Question 2.5: In an experiment similar to the Joule experiment (Fig. 1.1),...

a) According to the first law, the increase of internal energy ΔU during a time interval Δt is given by,

ΔU = P_Q Δt.

The increase of internal energy ΔU for a temperature increase ΔT of the liquid yields,

ΔU = Mc_M ΔT.

Thus, by comparing these two equations, the temperature increase ΔT is found to be,

ΔT =\frac{P_Q Δt}{Mc_M}= 3.8K.

b) The first law (2.22) is written as,

\dot{U}(S) = T(S) \dot{U} = P_Q.    (2.22)

\dot{U} =  T\dot{S} = P_Q      thus    \dot{S} = \frac{P_Q }{T}.

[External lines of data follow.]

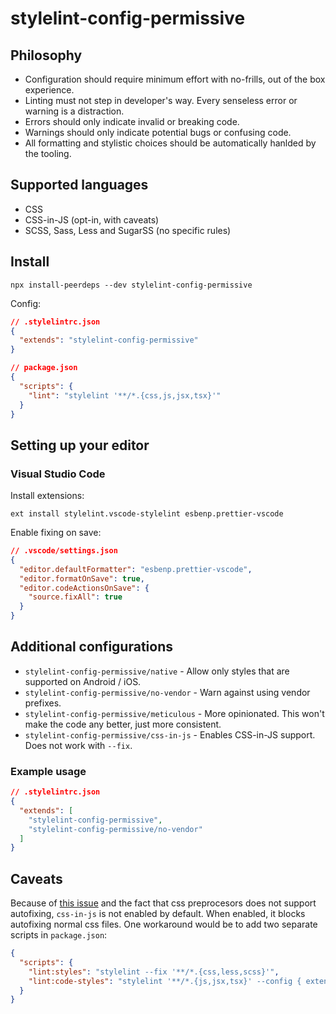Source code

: # stylelint-config-permissive

## Philosophy

- Configuration should require minimum effort with no-frills, out of the box experience.
- Linting must not step in developer's way. Every senseless error or warning is a distraction.
- Errors should only indicate invalid or breaking code.
- Warnings should only indicate potential bugs or confusing code.
- All formatting and stylistic choices should be automatically hanlded by the tooling.

## Supported languages

- CSS
- CSS-in-JS (opt-in, with caveats)
- SCSS, Sass, Less and SugarSS (no specific rules)

## Install

```shell
npx install-peerdeps --dev stylelint-config-permissive
```

Config:

```json
// .stylelintrc.json
{
  "extends": "stylelint-config-permissive"
}
```

```json
// package.json
{
  "scripts": {
    "lint": "stylelint '**/*.{css,js,jsx,tsx}'"
  }
}
```

## Setting up your editor

### Visual Studio Code

Install extensions:

```shell
ext install stylelint.vscode-stylelint esbenp.prettier-vscode
```

Enable fixing on save:

```json
// .vscode/settings.json
{
  "editor.defaultFormatter": "esbenp.prettier-vscode",
  "editor.formatOnSave": true,
  "editor.codeActionsOnSave": {
    "source.fixAll": true
  }
}
```

## Additional configurations

- `stylelint-config-permissive/native` - Allow only styles that are supported on Android / iOS.
- `stylelint-config-permissive/no-vendor` - Warn against using vendor prefixes.
- `stylelint-config-permissive/meticulous` - More opinionated. This won't make the code any better, just more consistent.
- `stylelint-config-permissive/css-in-js` - Enables CSS-in-JS support. Does not work with `--fix`.

### Example usage

```json
// .stylelintrc.json
{
  "extends": [
    "stylelint-config-permissive",
    "stylelint-config-permissive/no-vendor"
  ]
}
```

## Caveats

Because of [this issue](https://github.com/stylelint/stylelint/issues/3128) and the fact that css preprocesors does not support autofixing, `css-in-js` is not enabled by default. When enabled, it blocks autofixing normal css files. One workaround would be to add two separate scripts in `package.json`:

```json
{
  "scripts": {
    "lint:styles": "stylelint --fix '**/*.{css,less,scss}'",
    "lint:code-styles": "stylelint '**/*.{js,jsx,tsx}' --config { extends: ['stylelint-config-permissive', 'stylelint-config-permissive/css-in-js'] }"
  }
}
```
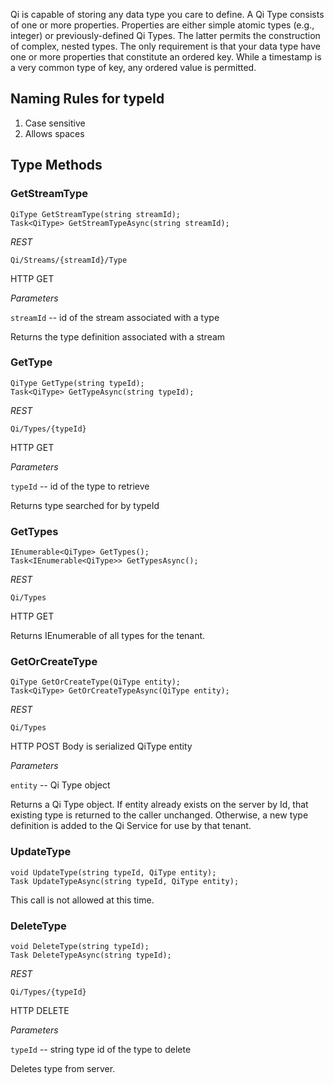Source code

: Qi is capable of storing any data type you care to define.  A Qi Type consists of one or more properties.  Properties are either simple atomic types (e.g., integer) or previously-defined Qi Types.  The latter permits the construction of complex, nested types. The only requirement is that your data type have one or more properties that constitute an ordered key.  While a timestamp is a very common type of key, any ordered value is permitted. 

## Naming Rules for typeId
1.	Case sensitive
2.	Allows spaces

## Type Methods

### GetStreamType
```
QiType GetStreamType(string streamId);
Task<QiType> GetStreamTypeAsync(string streamId);
```

*REST*
```
Qi/Streams/{streamId}/Type
```
HTTP GET

*Parameters*

`streamId` -- id of the stream associated with a type

Returns the type definition associated with a stream


### GetType
```
QiType GetType(string typeId);
Task<QiType> GetTypeAsync(string typeId);
```
*REST*
```
Qi/Types/{typeId}
```

HTTP GET

*Parameters*

```typeId``` -- id of the type to retrieve

Returns type searched for by typeId

### GetTypes
```
IEnumerable<QiType> GetTypes();
Task<IEnumerable<QiType>> GetTypesAsync();
```

*REST*
```
Qi/Types
```

HTTP GET

Returns IEnumerable of all types for the tenant. 


### GetOrCreateType
```
QiType GetOrCreateType(QiType entity);
Task<QiType> GetOrCreateTypeAsync(QiType entity);
```

*REST*
```
Qi/Types
```

HTTP POST
Body is serialized QiType entity

*Parameters*

`entity` -- Qi Type object

Returns a Qi Type object. If entity already exists on the server by Id, that existing type is returned to the caller unchanged.  Otherwise, a new type definition is added to the Qi Service for use by that tenant.

### UpdateType
```
void UpdateType(string typeId, QiType entity);
Task UpdateTypeAsync(string typeId, QiType entity);
```
This call is not allowed at this time.

### DeleteType
```
void DeleteType(string typeId);
Task DeleteTypeAsync(string typeId);
```

*REST*
```
Qi/Types/{typeId}
```

HTTP DELETE

*Parameters*

`typeId` -- string type id of the type to delete

Deletes type from server.
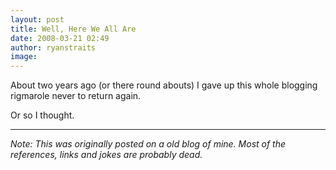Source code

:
 ```yaml
---
layout: post
title: Well, Here We All Are
date: 2008-03-21 02:49
author: ryanstraits
image: 
---
```


About two years ago (or there round abouts) I gave up this whole blogging rigmarole never to return again.

Or so I thought.

---

*Note: This was originally posted on a old blog of mine. Most of the references, links and jokes are probably dead.*



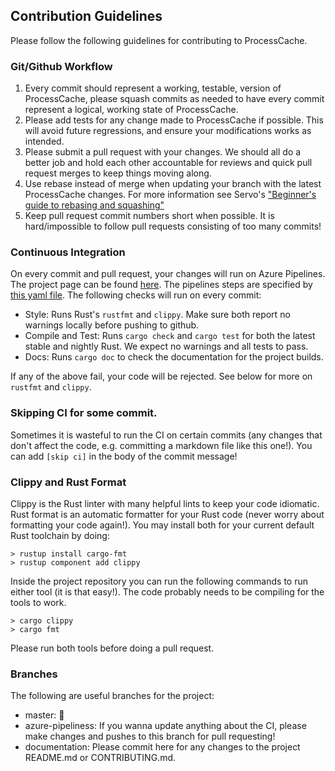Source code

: ## Contribution Guidelines

Please follow the following guidelines for contributing to ProcessCache.

### Git/Github Workflow
1) Every commit should represent a working, testable, version of ProcessCache, please squash commits as needed to have every commit represent a logical, working state of ProcessCache.
2) Please add tests for any change made to ProcessCache if possible. This will avoid future regressions, and ensure your modifications works as intended.
3) Please submit a pull request with your changes. We should all do a better job and hold each other accountable for reviews and quick pull request merges to keep things moving along.
5) Use rebase instead of merge when updating your branch with the latest ProcessCache changes. For more information see Servo's ["Beginner's guide to rebasing and squashing"](https://github.com/servo/servo/wiki/Beginner's-guide-to-rebasing-and-squashing)
6) Keep pull request commit numbers short when possible. It is hard/impossible to follow pull requests consisting of too many commits!

### Continuous Integration
On every commit and pull request, your changes will run on Azure Pipelines. The project page can be found [here](https://dev.azure.com/upenn-acg/ProcessCache). The pipelines steps are specified by [this yaml file](./azure-pipelines.yml). The following checks will run on every commit:

- Style: Runs Rust's `rustfmt` and `clippy`. Make sure both report no warnings locally before pushing to github.
- Compile and Test: Runs `cargo check` and `cargo test` for both the latest stable and nightly Rust. We expect no warnings and all tests to pass.
- Docs: Runs `cargo doc` to check the documentation for the project builds.

If any of the above fail, your code will be rejected. See below for more on `rustfmt` and `clippy`.

### Skipping CI for some commit.
Sometimes it is wasteful to run the CI on certain commits (any changes that don't affect the code, e.g. committing a markdown file like this one!). You can add `[skip ci]` in the body of the commit message!

### Clippy and Rust Format
Clippy is the Rust linter with many helpful lints to keep your code idiomatic. Rust format is an automatic formatter for your Rust code (never worry about formatting your code again!). You may install both for your current default Rust toolchain by doing:
```shell
> rustup install cargo-fmt
> rustup component add clippy
```

Inside the project repository you can run the following commands to run either tool (it is that easy!). The code probably needs to be compiling for the tools to work.
```shell
> cargo clippy
> cargo fmt
```

Please run both tools before doing a pull request.

### Branches
The following are useful branches for the project:
- master: :bow:
- azure-pipeliness: If you wanna update anything about the CI, please make changes and pushes to this branch for pull requesting!
- documentation: Please commit here for any changes to the project README.md or CONTRIBUTING.md.
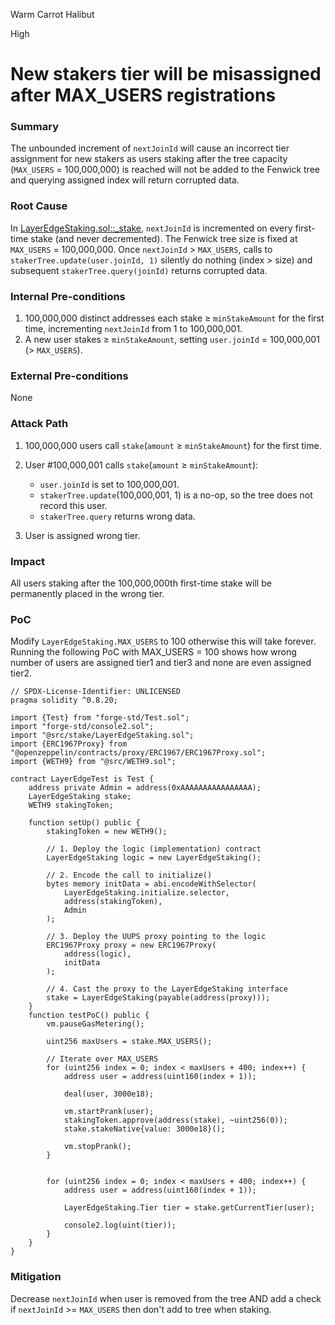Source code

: Warm Carrot Halibut

High

# New stakers tier will be misassigned after MAX_USERS registrations

### Summary

The unbounded increment of `nextJoinId` will cause an incorrect tier assignment for new stakers as users staking after the tree capacity (`MAX_USERS` = 100,000,000) is reached will not be added to the Fenwick tree and querying assigned index will return corrupted data.

### Root Cause

In [LayerEdgeStaking.sol::_stake](https://github.com/sherlock-audit/2025-05-layeredge/blob/main/edgen-staking/src/stake/LayerEdgeStaking.sol#L701), `nextJoinId` is incremented on every first-time stake (and never decremented). The Fenwick tree size is fixed at `MAX_USERS` = 100,000,000. Once `nextJoinId` > `MAX_USERS`, calls to `stakerTree.update(user.joinId, 1)` silently do nothing (index > size) and subsequent `stakerTree.query(joinId)` returns corrupted data.

### Internal Pre-conditions

1. 100,000,000 distinct addresses each stake ≥ `minStakeAmount` for the first time, incrementing `nextJoinId` from 1 to 100,000,001.
2. A new user stakes ≥ `minStakeAmount`, setting `user.joinId` = 100,000,001 (> `MAX_USERS`).

### External Pre-conditions

None

### Attack Path

1. 100,000,000 users call `stake`(`amount` ≥ `minStakeAmount`) for the first time.
2. User #100,000,001 calls `stake`(`amount` ≥ `minStakeAmount`):
    - `user.joinId` is set to 100,000,001.
    - `stakerTree.update`(100,000,001, 1) is a no-op, so the tree does not record this user.
    - `stakerTree.query` returns wrong data.
    
3. User is assigned wrong tier.

### Impact

All users staking after the 100,000,000th first-time stake will be permanently placed in the wrong tier.

### PoC

Modify `LayerEdgeStaking.MAX_USERS` to 100 otherwise this will take forever.
Running the following PoC with MAX_USERS = 100 shows how wrong number of users are assigned tier1 and tier3 and none are even assigned tier2.

```solidity
// SPDX-License-Identifier: UNLICENSED
pragma solidity ^0.8.20;

import {Test} from "forge-std/Test.sol";
import "forge-std/console2.sol";
import "@src/stake/LayerEdgeStaking.sol";
import {ERC1967Proxy} from "@openzeppelin/contracts/proxy/ERC1967/ERC1967Proxy.sol";
import {WETH9} from "@src/WETH9.sol";

contract LayerEdgeTest is Test {
    address private Admin = address(0xAAAAAAAAAAAAAAAA);
    LayerEdgeStaking stake;
    WETH9 stakingToken;

    function setUp() public {
        stakingToken = new WETH9();

        // 1. Deploy the logic (implementation) contract
        LayerEdgeStaking logic = new LayerEdgeStaking();

        // 2. Encode the call to initialize()
        bytes memory initData = abi.encodeWithSelector(
            LayerEdgeStaking.initialize.selector,
            address(stakingToken),
            Admin
        );

        // 3. Deploy the UUPS proxy pointing to the logic
        ERC1967Proxy proxy = new ERC1967Proxy(
            address(logic),
            initData
        );

        // 4. Cast the proxy to the LayerEdgeStaking interface
        stake = LayerEdgeStaking(payable(address(proxy)));
    }
    function testPoC() public {
        vm.pauseGasMetering();

        uint256 maxUsers = stake.MAX_USERS();

        // Iterate over MAX_USERS
        for (uint256 index = 0; index < maxUsers + 400; index++) {
            address user = address(uint160(index + 1));

            deal(user, 3000e18);

            vm.startPrank(user);
            stakingToken.approve(address(stake), ~uint256(0));
            stake.stakeNative{value: 3000e18}();

            vm.stopPrank();
        }


        for (uint256 index = 0; index < maxUsers + 400; index++) {
            address user = address(uint160(index + 1));

            LayerEdgeStaking.Tier tier = stake.getCurrentTier(user);
            
            console2.log(uint(tier));
        }
    }
}
```

### Mitigation

Decrease `nextJoinId` when user is removed from the tree AND add a check if `nextJoinId` >= `MAX_USERS` then don't add to tree when staking.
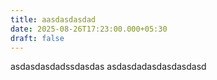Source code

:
 ```yaml
---
title: aasdasdasdad
date: 2025-08-26T17:23:00.000+05:30
draft: false
---
```

asdasdasdadssdasdas asdasdadasdasdasdasd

According to a) the temperature is given by,

T=T_0+\frac{P_Q}{Mc_M} t.

which implies that,

dS =\frac{P_Q}{T} dt= \frac{P_Q}{T_0+\frac{P_Q}{Mc_M}t } =Mc_M \Biggl(\frac{\frac{P_Q}{Mc_M T_0}dt }{1+\frac{P_Q}{Mc_M T_0}t }\Biggr) .

When integrating this equation over time, we obtain,

= S_0 + Mc_M \ln \Bigl(1+\frac{P_Q  t}{Mc_M T_0} \Bigr).

Thus, the entropy increase during the stirring process is,

ΔS = S (Δt) − S_0 = Mc_M \ln \Bigl(1+\frac{P_Q \Delta t}{Mc_M T_0} \Bigr).